Start of Data provided

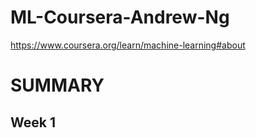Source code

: # ML-Coursera-Andrew-Ng
https://www.coursera.org/learn/machine-learning#about

# **SUMMARY**

## **Week 1**

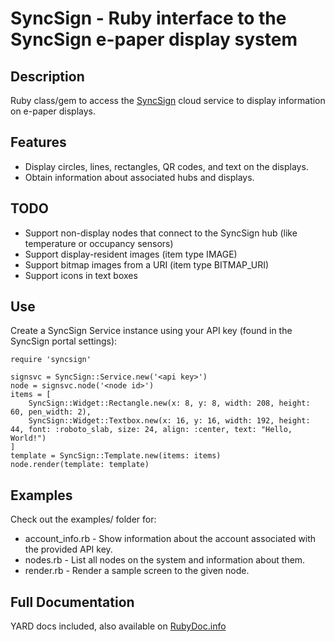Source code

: # SyncSign - Ruby interface to the SyncSign e-paper display system

## Description

Ruby class/gem to access the [SyncSign](http://sync-sign.com) cloud service to display information on e-paper displays.

## Features
 * Display circles, lines, rectangles, QR codes, and text on the displays.
 * Obtain information about associated hubs and displays.

## TODO
 * Support non-display nodes that connect to the SyncSign hub (like temperature or occupancy sensors)
 * Support display-resident images (item type IMAGE)
 * Support bitmap images from a URI (item type BITMAP\_URI)
 * Support icons in text boxes

## Use

Create a SyncSign Service instance using your API key (found in the SyncSign portal settings):

    require 'syncsign'

    signsvc = SyncSign::Service.new('<api key>')
    node = signsvc.node('<node id>')
    items = [
        SyncSign::Widget::Rectangle.new(x: 8, y: 8, width: 208, height: 60, pen_width: 2),
        SyncSign::Widget::Textbox.new(x: 16, y: 16, width: 192, height: 44, font: :roboto_slab, size: 24, align: :center, text: "Hello, World!")
    ]
    template = SyncSign::Template.new(items: items)
    node.render(template: template)

## Examples

Check out the examples/ folder for:
 * account\_info.rb - Show information about the account associated with the provided API key.
 * nodes.rb - List all nodes on the system and information about them.
 * render.rb - Render a sample screen to the given node.

## Full Documentation
YARD docs included, also available on [RubyDoc.info](https://www.rubydoc.info/github/sarahemm/ruby-syncsign/master)
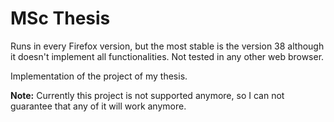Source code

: # MSc Thesis

Runs in every Firefox version, but the most stable is the version 38 although it doesn't implement all functionalities. Not tested in any other web browser.

Implementation of the project of my thesis.

**Note:** Currently this project is not supported anymore, so I can not guarantee that any of it will work anymore. 
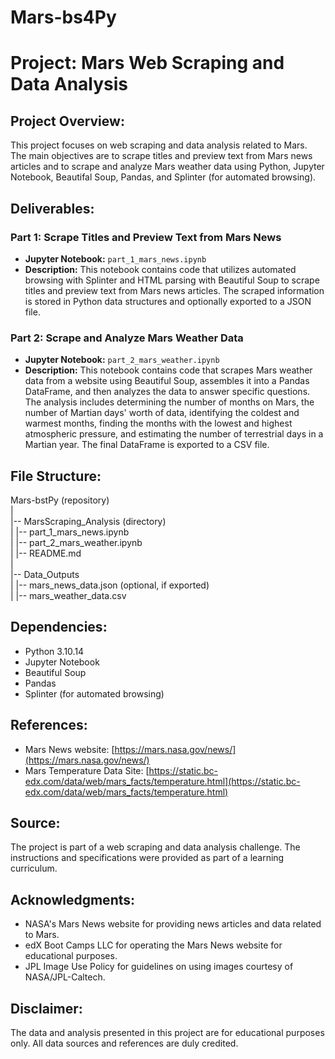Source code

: # Mars-bs4Py

# Project: Mars Web Scraping and Data Analysis

## Project Overview:

This project focuses on web scraping and data analysis related to Mars. The main objectives are to scrape titles and preview text from Mars news articles and to scrape and analyze Mars weather data using Python, Jupyter Notebook, Beautifal Soup, Pandas, and Splinter (for automated browsing).

## Deliverables:

### Part 1: Scrape Titles and Preview Text from Mars News
- **Jupyter Notebook:** `part_1_mars_news.ipynb`
- **Description:** This notebook contains code that utilizes automated browsing with Splinter and HTML parsing with Beautiful Soup to scrape titles and preview text from Mars news articles. The scraped information is stored in Python data structures and optionally exported to a JSON file.

### Part 2: Scrape and Analyze Mars Weather Data
- **Jupyter Notebook:** `part_2_mars_weather.ipynb`
- **Description:** This notebook contains code that scrapes Mars weather data from a website using Beautiful Soup, assembles it into a Pandas DataFrame, and then analyzes the data to answer specific questions. The analysis includes determining the number of months on Mars, the number of Martian days' worth of data, identifying the coldest and warmest months, finding the months with the lowest and highest atmospheric pressure, and estimating the number of terrestrial days in a Martian year. The final DataFrame is exported to a CSV file.

## File Structure:

Mars-bstPy (repository)  
|  
|-- MarsScraping_Analysis (directory)  
|   |-- part_1_mars_news.ipynb  
|   |-- part_2_mars_weather.ipynb  
|   |-- README.md  
|  
|-- Data_Outputs  
|   |-- mars_news_data.json (optional, if exported)  
|   |-- mars_weather_data.csv  




## Dependencies:
- Python 3.10.14
- Jupyter Notebook
- Beautiful Soup
- Pandas
- Splinter (for automated browsing)

## References:
- Mars News website: [https://mars.nasa.gov/news/](https://mars.nasa.gov/news/)
- Mars Temperature Data Site: [https://static.bc-edx.com/data/web/mars_facts/temperature.html](https://static.bc-edx.com/data/web/mars_facts/temperature.html)

## Source:
The project is part of a web scraping and data analysis challenge. The instructions and specifications were provided as part of a learning curriculum.



## Acknowledgments:
- NASA's Mars News website for providing news articles and data related to Mars.
- edX Boot Camps LLC for operating the Mars News website for educational purposes.
- JPL Image Use Policy for guidelines on using images courtesy of NASA/JPL-Caltech.

## Disclaimer:
The data and analysis presented in this project are for educational purposes only. All data sources and references are duly credited.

End of Data provided

*Activity:*
Tell how many lines of the records above hold "template", giving the number and nothing else.

*Solved exercise:*
2